Cyrus Quimby and his brother-in-law, Robert L. Thomas, moved onto the large flat (also called "Big Flat" during its first years) in the mid-1850s, began farming and established a business called the Thomas-Quimby Trading Post (according to Trinity County official tax records for the late 1850s). Thomas and Quimby married Chimariko Indian sisters who had been raised along the Trinity River at Cedar Flat. The location became known as the town of Quimby, and the creek about a mile upstream from which the ranch obtained water, was also named after Cyrus Quimby. The town had a post office and was also a place for local voters to cast ballots at election time.
For a few years around 1907 the site was called Burris from Frank Burris who was the postmaster, ran the store, and mined—part of the time at the Beartooth Mine, a gold and copper hard rock mine across the New River from Denny. The ranch was farmed and the store or trading post was continued by different people through the years until Grover and Willard Ladd took over the land with the intention of homesteading, as already mentioned above, in 1920.
= 1970s-Current
=Denny made occasional national news from the 1970s through the first years of the 1980s when there was in influx of new people who came to the area to live on mining claims. The mining claims are part of the National Forest system of public lands and the local U.S. Forest Service was responsible, in coordination with the Bureau of Land Management, for handling a situation where there were many illegal residences on the claims. The Mining Law of 1872 had allowed miners to live on their claims, but later legislation, including the Surface Rights Act of 1955, revised this, stipulating that a claim would have to actually support the claimants—not just be a place on which to live. It was a complicated situation which brought about controversial and sometimes angered incidents, including the burning of two Forest Service buildings by arson and, in April 1971 a Forest Service official was injured in the neck by a ricochet bullet during a mineral examination at one of the problem mining claims. Someone from the other side of the New River was shooting toward a group of people associated with the event.

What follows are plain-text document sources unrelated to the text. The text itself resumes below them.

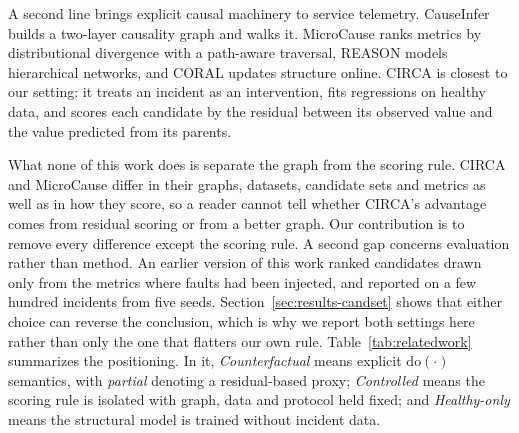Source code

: \documentclass[conference]{IEEEtran}
\begin{document}
A second line brings explicit causal machinery to service telemetry. CauseInfer \cite{chen2014causeinfer} builds a two-layer causality graph and walks it. MicroCause \cite{meng2020microcause} ranks metrics by distributional divergence with a path-aware traversal, REASON \cite{wang2023reason} models hierarchical networks, and CORAL \cite{wang2023coral} updates structure online. CIRCA \cite{li2022circa} is closest to our setting: it treats an incident as an intervention, fits regressions on healthy data, and scores each candidate by the residual between its observed value and the value predicted from its parents.

What none of this work does is separate the graph from the scoring rule. CIRCA and MicroCause differ in their graphs, datasets, candidate sets and metrics as well as in how they score, so a reader cannot tell whether CIRCA's advantage comes from residual scoring or from a better graph. Our contribution is to remove every difference except the scoring rule. A second gap concerns evaluation rather than method. An earlier version of this work ranked candidates drawn only from the metrics where faults had been injected, and reported on a few hundred incidents from five seeds. Section~\ref{sec:results-candset} shows that either choice can reverse the conclusion, which is why we report both settings here rather than only the one that flatters our own rule. Table~\ref{tab:relatedwork} summarizes the positioning. In it, \emph{Counterfactual} means explicit $\mathrm{do}(\cdot)$ semantics, with \emph{partial} denoting a residual-based proxy; \emph{Controlled} means the scoring rule is isolated with graph, data and protocol held fixed; and \emph{Healthy-only} means the structural model is trained without incident data.
\end{document}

A store was operated full time at Denny until the early 1970s, then intermittently for a few years, and then not at all. There is no store there now, although the little log structure still stands on the side of the road for passersby to view as they drive by. The road to Denny from Highway 299 West at Hawkins Bar is only about 19 miles but takes close to an hour to drive due to the number of curves and steep terrain.
Denny is the gateway to the western portion of the Trinity Alps Wilderness Area.